### Problem description
Copy verbatim the block of lines in the entries below whose first line contains "a druhý padesát." and whose last line contains "odpouští, málo miluje.". Leave out all other lines.

Stored data
==============================
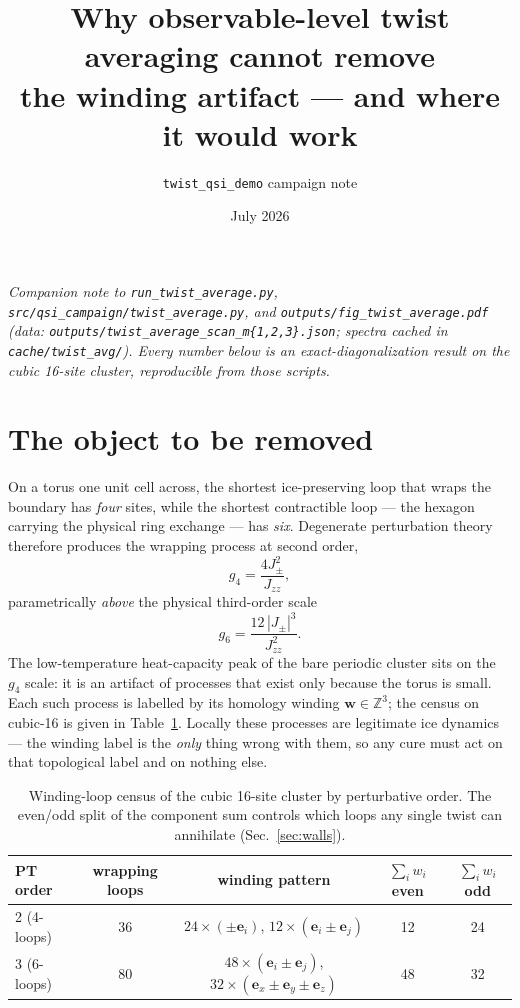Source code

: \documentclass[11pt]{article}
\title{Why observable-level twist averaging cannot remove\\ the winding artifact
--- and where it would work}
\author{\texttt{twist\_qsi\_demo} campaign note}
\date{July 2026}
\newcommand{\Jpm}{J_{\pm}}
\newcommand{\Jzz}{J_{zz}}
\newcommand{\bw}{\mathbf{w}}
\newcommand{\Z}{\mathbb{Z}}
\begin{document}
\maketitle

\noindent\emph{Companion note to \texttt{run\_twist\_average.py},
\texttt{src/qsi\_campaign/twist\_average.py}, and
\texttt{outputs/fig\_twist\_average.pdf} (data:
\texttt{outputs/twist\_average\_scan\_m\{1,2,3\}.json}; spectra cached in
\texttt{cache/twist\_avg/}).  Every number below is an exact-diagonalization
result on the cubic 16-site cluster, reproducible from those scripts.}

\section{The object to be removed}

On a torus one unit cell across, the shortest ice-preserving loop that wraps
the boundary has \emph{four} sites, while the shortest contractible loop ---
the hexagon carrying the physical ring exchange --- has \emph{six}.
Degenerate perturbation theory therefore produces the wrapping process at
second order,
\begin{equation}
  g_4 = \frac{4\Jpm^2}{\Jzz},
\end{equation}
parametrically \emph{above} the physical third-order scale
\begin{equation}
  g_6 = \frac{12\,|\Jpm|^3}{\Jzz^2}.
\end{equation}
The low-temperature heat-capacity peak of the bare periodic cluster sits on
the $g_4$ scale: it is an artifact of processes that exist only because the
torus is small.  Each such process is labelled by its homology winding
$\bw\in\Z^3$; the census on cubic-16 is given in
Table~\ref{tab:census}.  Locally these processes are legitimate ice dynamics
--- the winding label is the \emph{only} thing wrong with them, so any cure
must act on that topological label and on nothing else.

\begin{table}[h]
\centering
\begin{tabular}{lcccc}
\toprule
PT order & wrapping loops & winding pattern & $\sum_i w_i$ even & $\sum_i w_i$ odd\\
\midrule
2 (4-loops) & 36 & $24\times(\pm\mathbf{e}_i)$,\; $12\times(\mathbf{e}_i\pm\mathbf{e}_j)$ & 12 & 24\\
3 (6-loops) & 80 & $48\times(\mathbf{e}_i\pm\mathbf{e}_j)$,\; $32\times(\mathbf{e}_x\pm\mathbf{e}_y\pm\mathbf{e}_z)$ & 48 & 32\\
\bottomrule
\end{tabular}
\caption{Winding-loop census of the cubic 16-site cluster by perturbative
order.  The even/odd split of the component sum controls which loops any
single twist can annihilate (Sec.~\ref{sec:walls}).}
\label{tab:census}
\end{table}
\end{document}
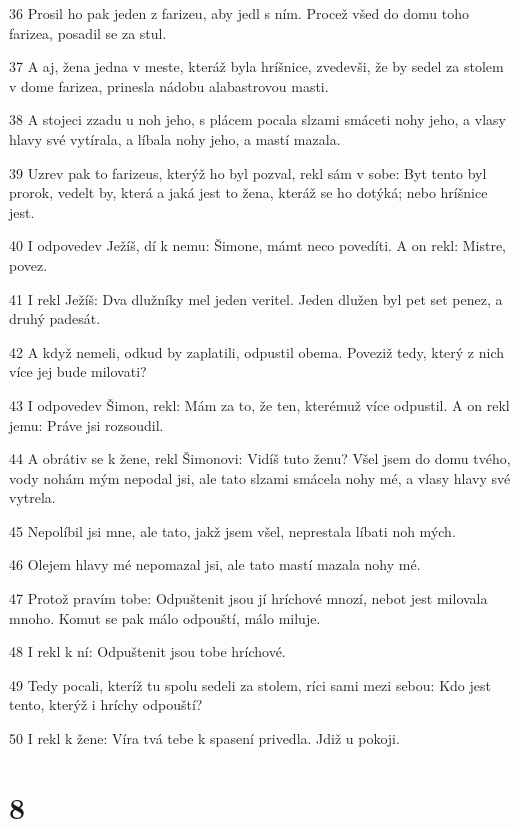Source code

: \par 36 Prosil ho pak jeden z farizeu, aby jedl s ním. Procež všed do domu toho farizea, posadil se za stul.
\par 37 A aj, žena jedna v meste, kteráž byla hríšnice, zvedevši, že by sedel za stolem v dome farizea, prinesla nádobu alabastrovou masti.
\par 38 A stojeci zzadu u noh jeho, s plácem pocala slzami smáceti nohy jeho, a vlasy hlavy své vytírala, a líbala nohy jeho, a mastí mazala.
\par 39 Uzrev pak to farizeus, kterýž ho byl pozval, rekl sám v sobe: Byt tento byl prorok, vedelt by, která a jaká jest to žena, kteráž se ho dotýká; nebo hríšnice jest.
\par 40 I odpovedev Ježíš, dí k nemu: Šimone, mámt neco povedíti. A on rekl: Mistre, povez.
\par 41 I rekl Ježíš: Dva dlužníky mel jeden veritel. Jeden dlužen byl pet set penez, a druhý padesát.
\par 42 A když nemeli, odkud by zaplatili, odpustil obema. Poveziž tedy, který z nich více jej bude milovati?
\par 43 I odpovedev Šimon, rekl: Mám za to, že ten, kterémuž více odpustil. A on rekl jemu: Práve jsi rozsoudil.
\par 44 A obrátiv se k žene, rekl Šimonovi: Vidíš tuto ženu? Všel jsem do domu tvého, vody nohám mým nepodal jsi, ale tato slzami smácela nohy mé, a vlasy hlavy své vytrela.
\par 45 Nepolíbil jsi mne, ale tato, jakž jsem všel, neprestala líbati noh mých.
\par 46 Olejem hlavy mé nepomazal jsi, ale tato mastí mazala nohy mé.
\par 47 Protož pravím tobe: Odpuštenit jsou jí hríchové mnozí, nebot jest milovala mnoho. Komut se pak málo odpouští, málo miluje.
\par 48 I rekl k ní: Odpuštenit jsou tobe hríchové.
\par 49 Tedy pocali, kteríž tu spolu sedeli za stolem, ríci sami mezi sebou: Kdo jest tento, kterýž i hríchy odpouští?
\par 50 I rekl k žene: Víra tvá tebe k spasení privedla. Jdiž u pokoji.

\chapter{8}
==============================
### Reply
\par 41 I rekl Ježíš: Dva dlužníky mel jeden veritel. Jeden dlužen byl pet set penez, a druhý padesát.
\par 42 A když nemeli, odkud by zaplatili, odpustil obema. Poveziž tedy, který z nich více jej bude milovati?
\par 43 I odpovedev Šimon, rekl: Mám za to, že ten, kterémuž více odpustil. A on rekl jemu: Práve jsi rozsoudil.
\par 44 A obrátiv se k žene, rekl Šimonovi: Vidíš tuto ženu? Všel jsem do domu tvého, vody nohám mým nepodal jsi, ale tato slzami smácela nohy mé, a vlasy hlavy své vytrela.
\par 45 Nepolíbil jsi mne, ale tato, jakž jsem všel, neprestala líbati noh mých.
\par 46 Olejem hlavy mé nepomazal jsi, ale tato mastí mazala nohy mé.
\par 47 Protož pravím tobe: Odpuštenit jsou jí hríchové mnozí, nebot jest milovala mnoho. Komut se pak málo odpouští, málo miluje.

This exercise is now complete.